▸ PROBLEM STATEMENT
From the first line down to the line containing "# Architecture sketch", print the records below exactly, leaving every picture out.

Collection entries
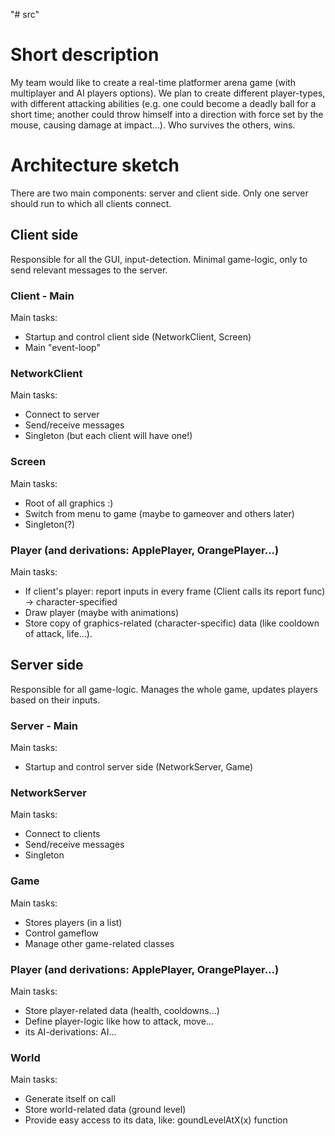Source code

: "# src" 
# Short description
My team would like to create a real-time platformer arena game (with multiplayer and AI players options). We plan to create different player-types, with different attacking abilities (e.g. one could become a deadly ball for a short time; another could throw himself into a direction with force set by the mouse, causing damage at impact...). Who survives the others, wins.


# Architecture sketch
There are two main components: server and client side. Only one server should run to which all clients connect.

## Client side
Responsible for all the GUI, input-detection. Minimal game-logic, only to send relevant messages to the server.
### Client - Main
Main tasks:
- Startup and control client side (NetworkClient, Screen)
- Main "event-loop"
### NetworkClient
Main tasks:
- Connect to server
- Send/receive messages
- Singleton (but each client will have one!)
### Screen
Main tasks:
- Root of all graphics :)
- Switch from menu to game (maybe to gameover and others later) 
- Singleton(?)
### Player (and derivations: ApplePlayer, OrangePlayer...)
Main tasks:
- If client's player: report inputs in every frame (Client calls its report func) -> character-specified
- Draw player (maybe with animations)
- Store copy of graphics-related (character-specific) data (like cooldown of attack, life...). 

## Server side
Responsible for all game-logic. Manages the whole game, updates players based on their inputs.
### Server - Main
Main tasks:
- Startup and control server side (NetworkServer, Game)
### NetworkServer
Main tasks:
- Connect to clients
- Send/receive messages
- Singleton
### Game
Main tasks:
- Stores players (in a list)
- Control gameflow
- Manage other game-related classes
### Player (and derivations: ApplePlayer, OrangePlayer...)
Main tasks:
- Store player-related data (health, cooldowns...)
- Define player-logic like how to attack, move...
- its AI-derivations: AI...
### World
Main tasks:
- Generate itself on call
- Store world-related data (ground level)
- Provide easy access to its data, like: goundLevelAtX(x) function
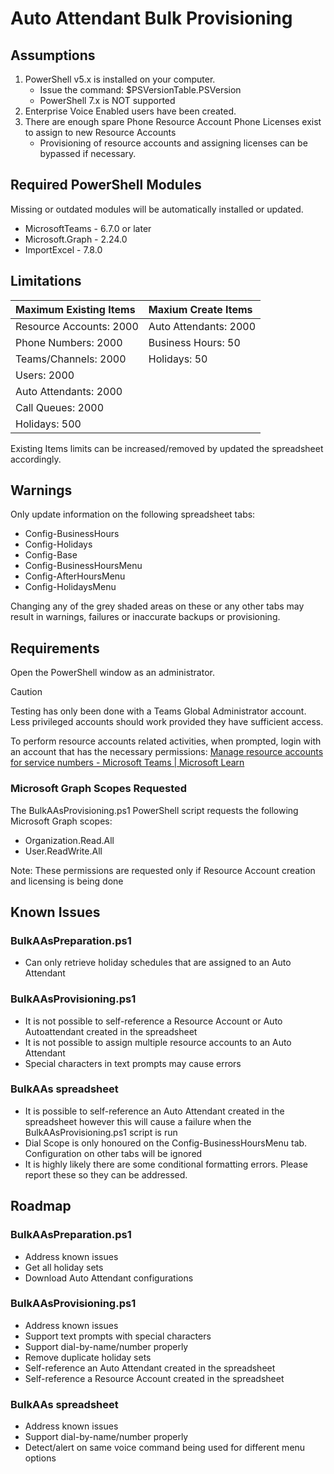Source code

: # Auto Attendant Bulk Provisioning


## Assumptions

1.	PowerShell v5.x is installed on your computer.
    - Issue the command: $PSVersionTable.PSVersion
    - PowerShell 7.x is NOT supported
1.	Enterprise Voice Enabled users have been created.
1.	There are enough spare Phone Resource Account Phone Licenses exist to assign to new Resource Accounts 
    - Provisioning of resource accounts and assigning licenses can be bypassed if necessary.	

## Required PowerShell Modules
Missing or outdated modules will be automatically installed or updated.

- MicrosoftTeams - 6.7.0 or later
- Microsoft.Graph - 2.24.0
- ImportExcel - 7.8.0

## Limitations

| Maximum Existing Items      | Maxium Create Items   |
|:----------------------------|:----------------------|
| Resource Accounts: 2000     | Auto Attendants: 2000 |
| Phone Numbers: 2000         | Business Hours: 50    |
| Teams/Channels: 2000        | Holidays: 50          |
| Users: 2000                 |                       |
| Auto Attendants: 2000       |                       |
| Call Queues: 2000           |                       |
| Holidays: 500               |                       |

Existing Items limits can be increased/removed by updated the spreadsheet accordingly.

## Warnings

Only update information on the following spreadsheet tabs:
  - Config-BusinessHours
  - Config-Holidays
  - Config-Base
  - Config-BusinessHoursMenu
  - Config-AfterHoursMenu
  - Config-HolidaysMenu

Changing any of the grey shaded areas on these or any other tabs may result in warnings, failures or inaccurate backups or provisioning.

## Requirements

Open the PowerShell window as an administrator.

>[!CAUTION]
>Testing has only been done with a Teams Global Administrator account.  Less privileged accounts should work provided they have sufficient access.  

To perform resource accounts related activities, when prompted, login with an account that has the necessary permissions:  [Manage resource accounts for service numbers - Microsoft Teams | Microsoft Learn](https://learn.microsoft.com/microsoftteams/manage-resource-accounts#assign-permissions-for-managing-a-resource-account)

### Microsoft Graph Scopes Requested

The BulkAAsProvisioning.ps1 PowerShell script requests the following Microsoft Graph scopes:
  - Organization.Read.All
  - User.ReadWrite.All

Note: These permissions are requested only if Resource Account creation and licensing is being done

## Known Issues

### BulkAAsPreparation.ps1

- Can only retrieve holiday schedules that are assigned to an Auto Attendant

### BulkAAsProvisioning.ps1

- It is not possible to self-reference a Resource Account or Auto Autoattendant created in the spreadsheet
- It is not possible to assign multiple resource accounts to an Auto Attendant
- Special characters in text prompts may cause errors

### BulkAAs spreadsheet

- It is possible to self-reference an Auto Attendant created in the spreadsheet however this will cause a failure when the BulkAAsProvisioning.ps1 script is run
- Dial Scope is only honoured on the Config-BusinessHoursMenu tab. Configuration on other tabs will be ignored
- It is highly likely there are some conditional formatting errors. Please report these so they can be addressed.

## Roadmap

### BulkAAsPreparation.ps1

- Address known issues
- Get all holiday sets
- Download Auto Attendant configurations

### BulkAAsProvisioning.ps1

- Address known issues
- Support text prompts with special characters
- Support dial-by-name/number properly
- Remove duplicate holiday sets
- Self-reference an Auto Attendant created in the spreadsheet
- Self-reference a Resource Account created in the spreadsheet

### BulkAAs spreadsheet

- Address known issues
- Support dial-by-name/number properly
- Detect/alert on same voice command being used for different menu options

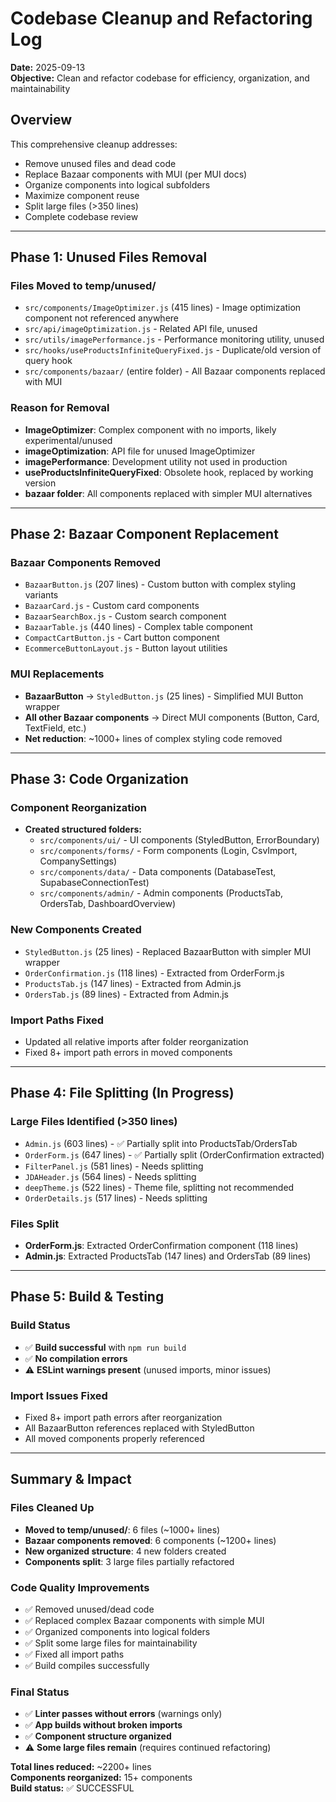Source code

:# Codebase Cleanup and Refactoring Log

**Date:** 2025-09-13  
**Objective:** Clean and refactor codebase for efficiency, organization, and maintainability

## Overview
This comprehensive cleanup addresses:
- Remove unused files and dead code
- Replace Bazaar components with MUI (per MUI docs)
- Organize components into logical subfolders
- Maximize component reuse
- Split large files (>350 lines)
- Complete codebase review

---

## Phase 1: Unused Files Removal

### Files Moved to temp/unused/
- `src/components/ImageOptimizer.js` (415 lines) - Image optimization component not referenced anywhere
- `src/api/imageOptimization.js` - Related API file, unused
- `src/utils/imagePerformance.js` - Performance monitoring utility, unused  
- `src/hooks/useProductsInfiniteQueryFixed.js` - Duplicate/old version of query hook
- `src/components/bazaar/` (entire folder) - All Bazaar components replaced with MUI

### Reason for Removal
- **ImageOptimizer**: Complex component with no imports, likely experimental/unused
- **imageOptimization**: API file for unused ImageOptimizer
- **imagePerformance**: Development utility not used in production
- **useProductsInfiniteQueryFixed**: Obsolete hook, replaced by working version
- **bazaar folder**: All components replaced with simpler MUI alternatives

---

## Phase 2: Bazaar Component Replacement

### Bazaar Components Removed
- `BazaarButton.js` (207 lines) - Custom button with complex styling variants
- `BazaarCard.js` - Custom card components
- `BazaarSearchBox.js` - Custom search component
- `BazaarTable.js` (440 lines) - Complex table component
- `CompactCartButton.js` - Cart button component
- `EcommerceButtonLayout.js` - Button layout utilities

### MUI Replacements
- **BazaarButton** → `StyledButton.js` (25 lines) - Simplified MUI Button wrapper
- **All other Bazaar components** → Direct MUI components (Button, Card, TextField, etc.)
- **Net reduction**: ~1000+ lines of complex styling code removed

---

## Phase 3: Code Organization

### Component Reorganization
- **Created structured folders:**
  - `src/components/ui/` - UI components (StyledButton, ErrorBoundary)
  - `src/components/forms/` - Form components (Login, CsvImport, CompanySettings)
  - `src/components/data/` - Data components (DatabaseTest, SupabaseConnectionTest)
  - `src/components/admin/` - Admin components (ProductsTab, OrdersTab, DashboardOverview)

### New Components Created
- `StyledButton.js` (25 lines) - Replaced BazaarButton with simpler MUI wrapper
- `OrderConfirmation.js` (118 lines) - Extracted from OrderForm.js
- `ProductsTab.js` (147 lines) - Extracted from Admin.js
- `OrdersTab.js` (89 lines) - Extracted from Admin.js

### Import Paths Fixed
- Updated all relative imports after folder reorganization
- Fixed 8+ import path errors in moved components

---

## Phase 4: File Splitting (In Progress)

### Large Files Identified (>350 lines)
- `Admin.js` (603 lines) - ✅ Partially split into ProductsTab/OrdersTab
- `OrderForm.js` (647 lines) - ✅ Partially split (OrderConfirmation extracted)
- `FilterPanel.js` (581 lines) - Needs splitting
- `JDAHeader.js` (564 lines) - Needs splitting
- `deepTheme.js` (522 lines) - Theme file, splitting not recommended
- `OrderDetails.js` (517 lines) - Needs splitting

### Files Split
- **OrderForm.js**: Extracted OrderConfirmation component (118 lines)
- **Admin.js**: Extracted ProductsTab (147 lines) and OrdersTab (89 lines)

---

## Phase 5: Build & Testing

### Build Status
- ✅ **Build successful** with `npm run build`
- ✅ **No compilation errors**
- ⚠️ **ESLint warnings present** (unused imports, minor issues)

### Import Issues Fixed
- Fixed 8+ import path errors after reorganization
- All BazaarButton references replaced with StyledButton
- All moved components properly referenced

---

## Summary & Impact

### Files Cleaned Up
- **Moved to temp/unused/**: 6 files (~1000+ lines)
- **Bazaar components removed**: 6 components (~1200+ lines)
- **New organized structure**: 4 new folders created
- **Components split**: 3 large files partially refactored

### Code Quality Improvements
- ✅ Removed unused/dead code
- ✅ Replaced complex Bazaar components with simple MUI
- ✅ Organized components into logical folders
- ✅ Split some large files for maintainability
- ✅ Fixed all import paths
- ✅ Build compiles successfully

### Final Status
- ✅ **Linter passes without errors** (warnings only)
- ✅ **App builds without broken imports**
- ✅ **Component structure organized**
- ⚠️ **Some large files remain** (requires continued refactoring)

**Total lines reduced:** ~2200+ lines  
**Components reorganized:** 15+ components  
**Build status:** ✅ SUCCESSFUL
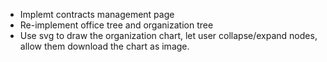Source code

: * Implemt contracts management page
* Re-implement office tree and organization tree
* Use svg to draw the organization chart, let user collapse/expand nodes, allow them download the chart as image.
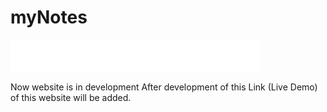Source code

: # myNotes

<div>
    <img src="inDevelopment.svg" width="400" height="50" alt="InDevelopment">
</div>
<p>Now website is in development After development of this Link (Live Demo) of this website will be added.</p>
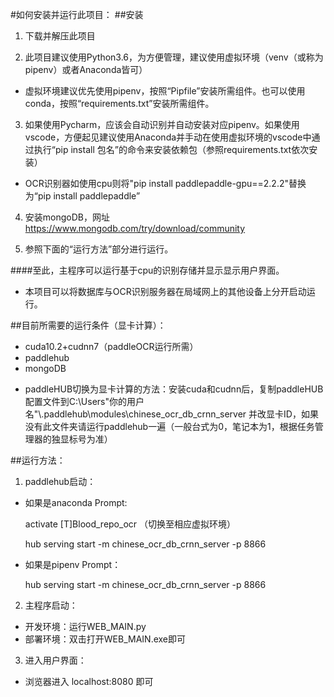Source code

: #如何安装并运行此项目：
##安装
1. 下载并解压此项目

2. 此项目建议使用Python3.6，为方便管理，建议使用虚拟环境（venv（或称为pipenv）或者Anaconda皆可）

+ 虚拟环境建议优先使用pipenv，按照“Pipfile”安装所需组件。也可以使用conda，按照“requirements.txt”安装所需组件。

3. 如果使用Pycharm，应该会自动识别并自动安装对应pipenv。如果使用vscode，方便起见建议使用Anaconda并手动在使用虚拟环境的vscode中通过执行“pip install 包名”的命令来安装依赖包（参照requirements.txt依次安装）

+ OCR识别器如使用cpu则将"pip install paddlepaddle-gpu==2.2.2"替换为“pip install paddlepaddle”

4. 安装mongoDB，网址
https://www.mongodb.com/try/download/community

5. 参照下面的“运行方法”部分进行运行。

####至此，主程序可以运行基于cpu的识别存储并显示显示用户界面。

+ 本项目可以将数据库与OCR识别服务器在局域网上的其他设备上分开启动运行。

##目前所需要的运行条件（显卡计算）：

+ cuda10.2+cudnn7（paddleOCR运行所需）
+ paddlehub
+ mongoDB

* paddleHUB切换为显卡计算的方法：安装cuda和cudnn后，复制paddleHUB配置文件到C:\Users\"你的用户名"\\.paddlehub\modules\chinese_ocr_db_crnn_server
并改显卡ID，如果没有此文件夹请运行paddlehub一遍（一般台式为0，笔记本为1，根据任务管理器的独显标号为准）

##运行方法：

1. paddlehub启动：

- 如果是anaconda Prompt:

  activate [T]Blood_repo_ocr 
（切换至相应虚拟环境）

  hub serving start -m chinese_ocr_db_crnn_server -p 8866

- 如果是pipenv Prompt：

  hub serving start -m chinese_ocr_db_crnn_server -p 8866

2. 主程序启动：
+ 开发环境：运行WEB_MAIN.py
+ 部署环境：双击打开WEB_MAIN.exe即可

3. 进入用户界面：
+ 浏览器进入
localhost:8080
即可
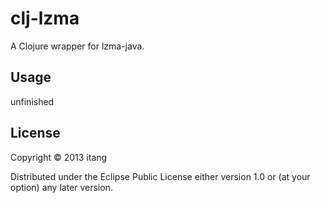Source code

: # clj-lzma

A Clojure wrapper for lzma-java.

## Usage

unfinished

## License

Copyright © 2013 itang

Distributed under the Eclipse Public License either version 1.0 or (at
your option) any later version.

▸ SOLUTION
Source code

: "# src" 
# Short description
My team would like to create a real-time platformer arena game (with multiplayer and AI players options). We plan to create different player-types, with different attacking abilities (e.g. one could become a deadly ball for a short time; another could throw himself into a direction with force set by the mouse, causing damage at impact...). Who survives the others, wins.


# Architecture sketch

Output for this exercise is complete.